January 24.

I AM charmingly original. I am delightfully refreshing. I am startlingly Bohemian. I am quaintly interesting—the while in my sleeve I may be smiling and smiling—and a villain. I can talk to a roomful of dull people and compel their interest, admiration, and astonishment. I do this sometimes for my own amusement. As I have said, I am a rather plain-featured, insignificant-looking genius, but I have a graceful personality. I have a pretty figure. I am well set up. And when I choose to talk in my charmingly original fashion, embellishing my conversation with many quaint lies, I have a certain very noticeable way with me, an "air."

It is well, if one has nothing else, to acquire an air. And an air taken in conjunction with my charming originality, my delightfully refreshing candor, is something powerful and striking in its way.

I do not, however, exert myself often in this way; partly because I can sometimes foresee, from the character of the assembled company, that my performance will not have the desired effect—for I am a genius, and genius at close range at times carries itself unconsciously to the point where it becomes so interesting that it is atrocious, and can not be carried farther without having somewhat mildly disastrous results; and then, again, the facial antics of some ten or a dozen persons possessed more or less of the qualities of the genus fool—even they become tiresome after a while.

Always I talk about myself on an occasion of this kind. Indeed, my conversation is on all occasions devoted directly or indirectly to myself.

When I talk on the subject of ethics, I talk of it as it is related to Mary MacLane.

When I give out broad-minded opinions about Ninon de l'Enclos, I demonstrate her relative position to Mary MacLane!

When I discourse liberally on the subject of the married relation, I talk of it only as it will affect Mary MacLane.

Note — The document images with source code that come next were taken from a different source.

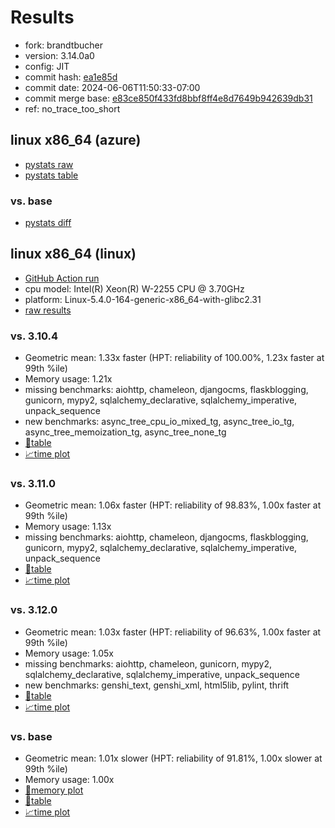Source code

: # Results

- fork: brandtbucher
- version: 3.14.0a0
- config: JIT
- commit hash: [ea1e85d](https://github.com/brandtbucher/cpython/commit/ea1e85d)
- commit date: 2024-06-06T11:50:33-07:00
- commit merge base: [e83ce850f433fd8bbf8ff4e8d7649b942639db31](https://github.com/brandtbucher/cpython/commit/e83ce850f433fd8bbf8ff4e8d7649b942639db31)
- ref: no_trace_too_short

## linux x86_64 (azure)

- [pystats raw](bm-20240606-azure-x86_64-brandtbucher-no_trace_too_short-3.14.0a0-ea1e85d-pystats.json)
- [pystats table](bm-20240606-azure-x86_64-brandtbucher-no_trace_too_short-3.14.0a0-ea1e85d-pystats.md)

### vs. base

- [pystats diff](bm-20240606-azure-x86_64-brandtbucher-no_trace_too_short-3.14.0a0-ea1e85d-pystats-vs-base.md)

## linux x86_64 (linux)

- [GitHub Action run](https://github.com/faster-cpython/benchmarking/actions/runs/9406278079)
- cpu model: Intel(R) Xeon(R) W-2255 CPU @ 3.70GHz
- platform: Linux-5.4.0-164-generic-x86_64-with-glibc2.31
- [raw results](bm-20240606-linux-x86_64-brandtbucher-no_trace_too_short-3.14.0a0-ea1e85d.json)

### vs. 3.10.4

- Geometric mean: 1.33x faster (HPT: reliability of 100.00%, 1.23x faster at 99th %ile)
- Memory usage: 1.21x
- missing benchmarks: aiohttp, chameleon, djangocms, flaskblogging, gunicorn, mypy2, sqlalchemy_declarative, sqlalchemy_imperative, unpack_sequence
- new benchmarks: async_tree_cpu_io_mixed_tg, async_tree_io_tg, async_tree_memoization_tg, async_tree_none_tg
- [📄table](bm-20240606-linux-x86_64-brandtbucher-no_trace_too_short-3.14.0a0-ea1e85d-vs-3.10.4.md)
- [📈time plot](bm-20240606-linux-x86_64-brandtbucher-no_trace_too_short-3.14.0a0-ea1e85d-vs-3.10.4.png)

### vs. 3.11.0

- Geometric mean: 1.06x faster (HPT: reliability of 98.83%, 1.00x faster at 99th %ile)
- Memory usage: 1.13x
- missing benchmarks: aiohttp, chameleon, djangocms, flaskblogging, gunicorn, mypy2, sqlalchemy_declarative, sqlalchemy_imperative, unpack_sequence
- [📄table](bm-20240606-linux-x86_64-brandtbucher-no_trace_too_short-3.14.0a0-ea1e85d-vs-3.11.0.md)
- [📈time plot](bm-20240606-linux-x86_64-brandtbucher-no_trace_too_short-3.14.0a0-ea1e85d-vs-3.11.0.png)

### vs. 3.12.0

- Geometric mean: 1.03x faster (HPT: reliability of 96.63%, 1.00x faster at 99th %ile)
- Memory usage: 1.05x
- missing benchmarks: aiohttp, chameleon, gunicorn, mypy2, sqlalchemy_declarative, sqlalchemy_imperative, unpack_sequence
- new benchmarks: genshi_text, genshi_xml, html5lib, pylint, thrift
- [📄table](bm-20240606-linux-x86_64-brandtbucher-no_trace_too_short-3.14.0a0-ea1e85d-vs-3.12.0.md)
- [📈time plot](bm-20240606-linux-x86_64-brandtbucher-no_trace_too_short-3.14.0a0-ea1e85d-vs-3.12.0.png)

### vs. base

- Geometric mean: 1.01x slower (HPT: reliability of 91.81%, 1.00x slower at 99th %ile)
- Memory usage: 1.00x
- [🧠memory plot](bm-20240606-linux-x86_64-brandtbucher-no_trace_too_short-3.14.0a0-ea1e85d-vs-base-mem.png)
- [📄table](bm-20240606-linux-x86_64-brandtbucher-no_trace_too_short-3.14.0a0-ea1e85d-vs-base.md)
- [📈time plot](bm-20240606-linux-x86_64-brandtbucher-no_trace_too_short-3.14.0a0-ea1e85d-vs-base.png)

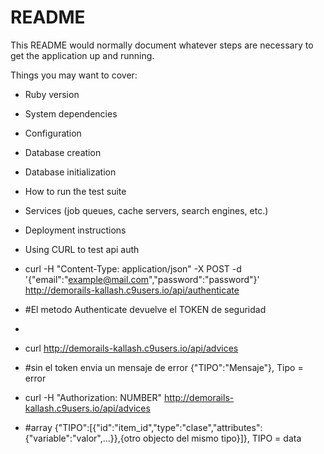 # README

This README would normally document whatever steps are necessary to get the
application up and running.

Things you may want to cover:

* Ruby version

* System dependencies

* Configuration

* Database creation

* Database initialization

* How to run the test suite

* Services (job queues, cache servers, search engines, etc.)

* Deployment instructions

* Using CURL to test api auth
* curl -H "Content-Type: application/json" -X POST -d '{"email":"example@mail.com","password":"password"}' http://demorails-kallash.c9users.io/api/authenticate
* #El metodo Authenticate devuelve el TOKEN de seguridad
* 
* curl http://demorails-kallash.c9users.io/api/advices
* #sin el token envia un mensaje de error {"TIPO":"Mensaje"},  Tipo = error
* curl -H "Authorization: NUMBER" http://demorails-kallash.c9users.io/api/advices
* #array {"TIPO":[{"id":"item_id","type":"clase","attributes":{"variable":"valor",...}},{otro objecto del mismo tipo}]}, TIPO = data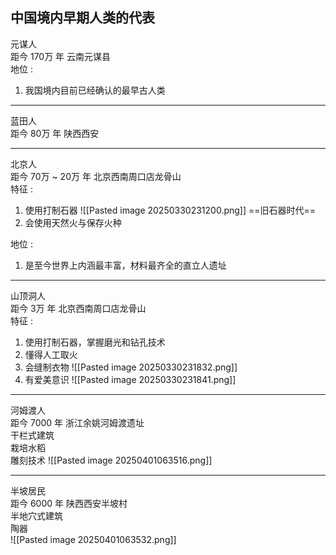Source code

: ## 中国境内早期人类的代表

元谋人 \
距今 170万 年 云南元谋县\
地位 :
1. 我国境内目前已经确认的最早古人类

---

蓝田人 \
距今 80万 年 陕西西安

---

北京人 \
距今 70万 ~ 20万 年 北京西南周口店龙骨山 \
特征 :
1. 使用打制石器 ![[Pasted image 20250330231200.png]] ==旧石器时代==
2. 会使用天然火与保存火种

地位 :
1. 是至今世界上内涵最丰富，材料最齐全的直立人遗址

---
山顶洞人 \
距今 3万 年 北京西南周口店龙骨山 \
特征 :
1. 使用打制石器，掌握磨光和钻孔技术
2. 懂得人工取火
3. 会缝制衣物 ![[Pasted image 20250330231832.png]]
4. 有爱美意识 ![[Pasted image 20250330231841.png]]

---

河姆渡人 \
距今 7000 年 浙江余姚河姆渡遗址 \
干栏式建筑  
栽培水稻  
雕刻技术
![[Pasted image 20250401063516.png]]

---

半坡居民  
距今 6000 年 陕西西安半坡村  
半地穴式建筑  
陶器  
![[Pasted image 20250401063532.png]]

An interesting creature, Mary MacLane.

As a matter of fact, it is so with every one, only every one is far from realizing and acknowledging it. And I have not lacked listeners, though these people do not appreciate me. They do not realize that I am a genius.

I am of womankind and of nineteen years. I am able to stand off and gaze critically and dispassionately at myself and my relation to my environment, to the world, to everything the world contains. I am able to judge whether I am good and whether I am bad. I am able, indeed, to tell what I am and where I stand. I can see far, far inward. I am a genius.

Charlotte Bronté did this in some degree, and she was a genius; and also Marie Bashkirtseff, and Olive Schreiner, and George Eliot. They are all geniuses.

And so, then, I am a genius—a genius in my own right.

I am fundamentally, organically egotistic. My vanity and self-conceit have attained truly remarkable development as I've walked and walked in the loneliness of the sand and barrenness. Not the least remarkable part of it is that I know my egotism and vanity thoroughly—thoroughly, and plume myself thereon.

These are the ear-marks of a genius—and of a fool. There is a finely-drawn line between a genius and a fool. Often this line is overstepped and your fool becomes a genius, or your genius becomes a fool.

It is but a tiny step.

There's but a tiny step between the great and the little, the tender and the contemptuous, the sublime and the ridiculous, the aggressive and the humble, the paradise and the perdition.

And so is it between the genius and the fool.

I am a genius.

I am not prepared to say how many times I may overstep the finely-drawn line, or how many times I have already overstepped it. 'Tis a matter of small moment.

I have entered into certain things marvelously deep. I know things, I know that I know them, and I know that I know that I know them, which is a fine psychological point.

It is magnificent of me to have gotten so far, at the age of nineteen, with no training other than that of the sand and barrenness. Magnificent—do you hear?

Very often I take this fact in my hand and squeeze it hard like an orange, to get the sweet, sweet juice from it. I squeeze a great deal of juice from it every day, and every day the juice is renewed, like the vitals of Prometheus. And so I squeeze and squeeze, and drink the juice, and try to be satisfied.

Yes, you may gaze long and curiously at the portrait in the front of this book. It is of one who is a genius of egotism and analysis, a genius who is awaiting the Devil's coming,—a genius, with a wondrous liver within.

I shall tell you more about this liver, I think, before I have done.